__Task prompt__:
Your job is to retype the whole listing exactly.

__Information provided__:
┄┄┄┄┄┄
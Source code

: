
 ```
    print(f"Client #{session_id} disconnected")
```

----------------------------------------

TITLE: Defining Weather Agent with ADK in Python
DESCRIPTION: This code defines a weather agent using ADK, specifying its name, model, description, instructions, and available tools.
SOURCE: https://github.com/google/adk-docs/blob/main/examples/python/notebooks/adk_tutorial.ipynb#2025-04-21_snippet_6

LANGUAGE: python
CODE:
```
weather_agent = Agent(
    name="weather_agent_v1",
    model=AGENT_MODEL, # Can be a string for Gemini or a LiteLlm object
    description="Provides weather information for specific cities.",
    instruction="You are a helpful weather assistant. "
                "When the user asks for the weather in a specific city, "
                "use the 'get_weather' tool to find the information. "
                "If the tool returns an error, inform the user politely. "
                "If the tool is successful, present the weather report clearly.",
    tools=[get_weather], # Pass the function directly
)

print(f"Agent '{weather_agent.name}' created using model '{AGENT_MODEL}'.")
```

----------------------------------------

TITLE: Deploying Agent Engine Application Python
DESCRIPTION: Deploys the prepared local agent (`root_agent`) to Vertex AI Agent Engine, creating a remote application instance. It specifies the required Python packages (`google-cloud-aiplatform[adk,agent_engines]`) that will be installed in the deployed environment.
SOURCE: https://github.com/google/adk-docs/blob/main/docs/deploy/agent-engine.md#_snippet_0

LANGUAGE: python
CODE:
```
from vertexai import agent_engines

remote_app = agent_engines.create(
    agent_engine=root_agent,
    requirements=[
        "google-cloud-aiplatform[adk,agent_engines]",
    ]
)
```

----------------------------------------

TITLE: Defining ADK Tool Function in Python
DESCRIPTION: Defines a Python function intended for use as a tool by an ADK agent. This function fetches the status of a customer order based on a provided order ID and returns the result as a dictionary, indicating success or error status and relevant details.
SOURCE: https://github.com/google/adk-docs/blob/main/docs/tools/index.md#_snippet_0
┄┄┄┄┄┄
__Task result__:
Source code

:
 ```
    print(f"Client #{session_id} disconnected")
```

----------------------------------------

TITLE: Defining Weather Agent with ADK in Python
DESCRIPTION: This code defines a weather agent using ADK, specifying its name, model, description, instructions, and available tools.
SOURCE: https://github.com/google/adk-docs/blob/main/examples/python/notebooks/adk_tutorial.ipynb#2025-04-21_snippet_6

LANGUAGE: python
CODE:
```
weather_agent = Agent(
    name="weather_agent_v1",
    model=AGENT_MODEL, # Can be a string for Gemini or a LiteLlm object
    description="Provides weather information for specific cities.",
    instruction="You are a helpful weather assistant. "
                "When the user asks for the weather in a specific city, "
                "use the 'get_weather' tool to find the information. "
                "If the tool returns an error, inform the user politely. "
                "If the tool is successful, present the weather report clearly.",
    tools=[get_weather], # Pass the function directly
)

print(f"Agent '{weather_agent.name}' created using model '{AGENT_MODEL}'.")
```

----------------------------------------

TITLE: Deploying Agent Engine Application Python
DESCRIPTION: Deploys the prepared local agent (`root_agent`) to Vertex AI Agent Engine, creating a remote application instance. It specifies the required Python packages (`google-cloud-aiplatform[adk,agent_engines]`) that will be installed in the deployed environment.
SOURCE: https://github.com/google/adk-docs/blob/main/docs/deploy/agent-engine.md#_snippet_0

LANGUAGE: python
CODE:
```
from vertexai import agent_engines

remote_app = agent_engines.create(
    agent_engine=root_agent,
    requirements=[
        "google-cloud-aiplatform[adk,agent_engines]",
    ]
)
```

----------------------------------------

TITLE: Defining ADK Tool Function in Python
DESCRIPTION: Defines a Python function intended for use as a tool by an ADK agent. This function fetches the status of a customer order based on a provided order ID and returns the result as a dictionary, indicating success or error status and relevant details.
SOURCE: https://github.com/google/adk-docs/blob/main/docs/tools/index.md#_snippet_0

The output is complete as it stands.